Adjoint of a matrix A is the transpose of cofactor matrix of the matrix A. Cofactor matrix of matrix A is a matrix which has same order as that of A and has element $C_{ij}$ in place of $a_{ij}$ .

E.g.,

$\\\mathrm{let} \;A = \begin{bmatrix} a_{11} & a_{12} & a_{13}\\ a_{21} & a_{22} & a_{23}\\ a_{31} & a_{32} & a_{33} \end{bmatrix} \\\\\mathrm{and \; let \; cofactor\; of \; every\; element\; is } \\ \\$

$\begin{bmatrix} C_{11} & C_{12} & C_{13}\\ C_{21} & C_{22} & C_{23}\\ C_{31} & C_{32} & C_{33} \end{bmatrix} \\\\\mathrm{then \; Adjoint\; of \; A\; is} \\\\A' = \begin{bmatrix} C_{11} & C_{12} & C_{13}\\ C_{21} & C_{22} & C_{23}\\ C_{31} & C_{32} & C_{33} \end{bmatrix}' = \begin{bmatrix} C_{11} & C_{21} & C_{31}\\ C_{12} & C_{22} & C_{32}\\ C_{13} & C_{23} & C_{33} \end{bmatrix}$

Properties of adjoint of Matrix - Part 1

Properties of adjoint of matrix

1. If A is a square matrix of order n, then

$\mathrm{(Adj \;A)A = A(Adj\;A ) = |A|\mathbb{I}_n}$ , or product of a matrix and its adjoint is commutative.

Proof :

$\\\mathrm{Let,\;A=\begin{bmatrix}a_{11}&a_{12}&a_{13}\\ a_{21}&a_{22}&a_{23}\\ a_{31}&a_{32}&a_{33}\end{bmatrix},\;then\;\;adj \;A =\begin{bmatrix}A_{11}&A_{21}&A_{31}\\ A_{12}&A_{22}&A_{32}\\ A_{13}&A_{23}&A_{33}\end{bmatrix}}\\\\\mathrm{where,A_{ij}\;\;is\;co-factor\;of\;a_{ij}}$

Since the sum of the product of elements of a row (or a column) with corresponding cofactors is equal to |A| and otherwise zero,

we have

$\mathrm{A\;(adj\;A)=\begin{bmatrix}\left|A\right|&0&0\\ 0&\left|A\right|&0\\ 0&0&\left|A\right|\end{bmatrix}=|A|\begin{bmatrix}1&0&0\\ 0&1&0\\ 0&0&1\end{bmatrix}=|A|I}$

If A is a singular matrix of order n, then

(Adj A) A = A(Adj A) = O (null matrix) (As |A| = 0)

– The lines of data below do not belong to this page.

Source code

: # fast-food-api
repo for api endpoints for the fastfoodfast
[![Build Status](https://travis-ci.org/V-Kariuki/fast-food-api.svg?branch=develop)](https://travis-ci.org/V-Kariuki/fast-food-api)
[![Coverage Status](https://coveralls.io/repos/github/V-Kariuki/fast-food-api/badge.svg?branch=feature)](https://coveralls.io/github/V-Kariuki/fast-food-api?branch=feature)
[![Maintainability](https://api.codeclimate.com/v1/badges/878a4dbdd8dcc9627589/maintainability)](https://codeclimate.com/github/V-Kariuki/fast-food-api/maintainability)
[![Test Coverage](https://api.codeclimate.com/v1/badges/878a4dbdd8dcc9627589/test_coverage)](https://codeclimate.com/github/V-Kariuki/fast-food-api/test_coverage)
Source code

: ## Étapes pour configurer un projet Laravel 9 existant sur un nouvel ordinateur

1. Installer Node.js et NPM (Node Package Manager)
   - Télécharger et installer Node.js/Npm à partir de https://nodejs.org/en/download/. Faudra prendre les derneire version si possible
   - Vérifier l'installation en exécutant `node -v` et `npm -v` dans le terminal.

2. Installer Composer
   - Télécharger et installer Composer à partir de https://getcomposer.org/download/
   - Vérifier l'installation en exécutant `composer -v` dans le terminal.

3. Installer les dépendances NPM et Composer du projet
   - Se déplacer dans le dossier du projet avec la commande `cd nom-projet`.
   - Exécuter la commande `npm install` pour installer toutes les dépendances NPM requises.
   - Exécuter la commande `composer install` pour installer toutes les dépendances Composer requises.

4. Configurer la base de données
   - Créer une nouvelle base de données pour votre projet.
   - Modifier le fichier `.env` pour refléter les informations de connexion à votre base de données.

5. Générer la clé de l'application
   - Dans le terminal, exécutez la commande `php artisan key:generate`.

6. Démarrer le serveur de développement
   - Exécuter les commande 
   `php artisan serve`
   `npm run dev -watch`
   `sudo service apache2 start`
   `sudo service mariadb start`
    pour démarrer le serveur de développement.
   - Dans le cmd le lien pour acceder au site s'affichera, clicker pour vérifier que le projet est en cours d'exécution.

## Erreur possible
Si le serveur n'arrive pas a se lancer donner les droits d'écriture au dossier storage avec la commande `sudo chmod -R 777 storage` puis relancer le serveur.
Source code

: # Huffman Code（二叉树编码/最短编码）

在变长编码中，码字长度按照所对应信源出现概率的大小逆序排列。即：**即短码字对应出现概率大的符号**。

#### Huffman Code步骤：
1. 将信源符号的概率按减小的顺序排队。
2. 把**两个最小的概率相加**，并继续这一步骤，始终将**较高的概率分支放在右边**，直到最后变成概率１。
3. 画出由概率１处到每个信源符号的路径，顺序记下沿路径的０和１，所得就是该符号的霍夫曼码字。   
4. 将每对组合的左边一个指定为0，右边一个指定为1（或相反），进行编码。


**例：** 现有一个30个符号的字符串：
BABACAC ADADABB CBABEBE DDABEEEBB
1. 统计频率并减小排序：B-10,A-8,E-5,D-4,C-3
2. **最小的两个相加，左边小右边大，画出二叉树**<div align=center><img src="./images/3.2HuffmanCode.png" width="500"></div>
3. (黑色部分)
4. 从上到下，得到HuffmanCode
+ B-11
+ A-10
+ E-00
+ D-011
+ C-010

2. If A be non-singular square matrix of order n, then |Adj A| = |A|^n-1

Proof:

$\\\mathrm{A(Adj\;A)=|A|{I_n}}\\\\\mathrm{Taking\;determinant\;on\;both\;side}\\\\\mathrm{\left | A(Adj\;A) \right |=\left | |A|{I_n} \right |}\\\\\mathrm{\left | A\right |\left |(Adj\;A) \right |=\left | A \right |^n}\\\\\mathrm{|(adj\;A)|=|A|^{n-1}}$

3. If A and B are square matrices of order n, then, adj (AB) = (adj B) (adj A)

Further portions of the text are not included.